_WORK REQUEST_
Find the line holding "Server is running." in the entries below. Give it again exactly, along with every line after it up to and including the line holding "That is all, once".

_THE DATA_
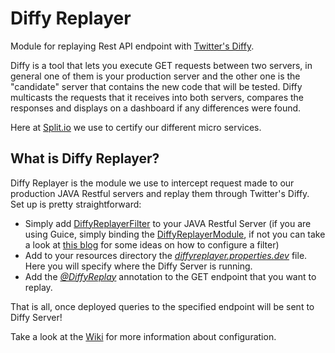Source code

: # Diffy Replayer

Module for replaying Rest API endpoint with [Twitter's Diffy](https://github.com/twitter/diffy).

Diffy is a tool that lets you execute GET requests between two servers, in general one of them is your production server and the other one is the "candidate" server that contains the new code that will be tested. Diffy multicasts the requests that it receives into both servers, compares the responses and displays on a dashboard if any differences were found.  

Here at [Split.io](http://www.split.io/) we use to certify our different micro services.

## What is Diffy Replayer?

Diffy Replayer is the module we use to intercept request made to our production JAVA Restful servers and replay them through Twitter's Diffy.  
Set up is pretty straightforward:  

* Simply add [DiffyReplayerFilter](https://github.com/splitio/diffy-replayer/blob/master/src/main/java/io/split/diffyreplayer/DiffyReplayerFilter.java) to your JAVA Restful Server (if you are using Guice, simply binding the [DiffyReplayerModule](https://github.com/splitio/diffy-replayer/blob/master/src/main/java/io/split/diffyreplayer/DiffyReplayerModule.java), if not you can take a look at [this blog](http://blog.dejavu.sk/2013/11/19/registering-resources-and-providers-in-jersey-2/) for some ideas on how to configure a filter)
* Add to your resources directory the [_diffyreplayer.properties.dev_](https://github.com/splitio/diffy-replayer/blob/master/src/main/resources/diffyreplayer.properties.dev) file. Here you will specify where the Diffy Server is running.
* Add the [_@DiffyReplay_](https://github.com/splitio/diffy-replayer/blob/master/src/main/java/io/split/diffyreplayer/DiffyReplay.java) annotation to the GET endpoint that you want to replay.

That is all, once deployed queries to the specified endpoint will be sent to Diffy Server!

Take a look at the [Wiki](https://github.com/splitio/diffy-replayer/wiki) for more information about configuration.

_RESPONSE TO THIS EXERCISE_
* Add to your resources directory the [_diffyreplayer.properties.dev_](https://github.com/splitio/diffy-replayer/blob/master/src/main/resources/diffyreplayer.properties.dev) file. Here you will specify where the Diffy Server is running.
* Add the [_@DiffyReplay_](https://github.com/splitio/diffy-replayer/blob/master/src/main/java/io/split/diffyreplayer/DiffyReplay.java) annotation to the GET endpoint that you want to replay.

That is all, once deployed queries to the specified endpoint will be sent to Diffy Server!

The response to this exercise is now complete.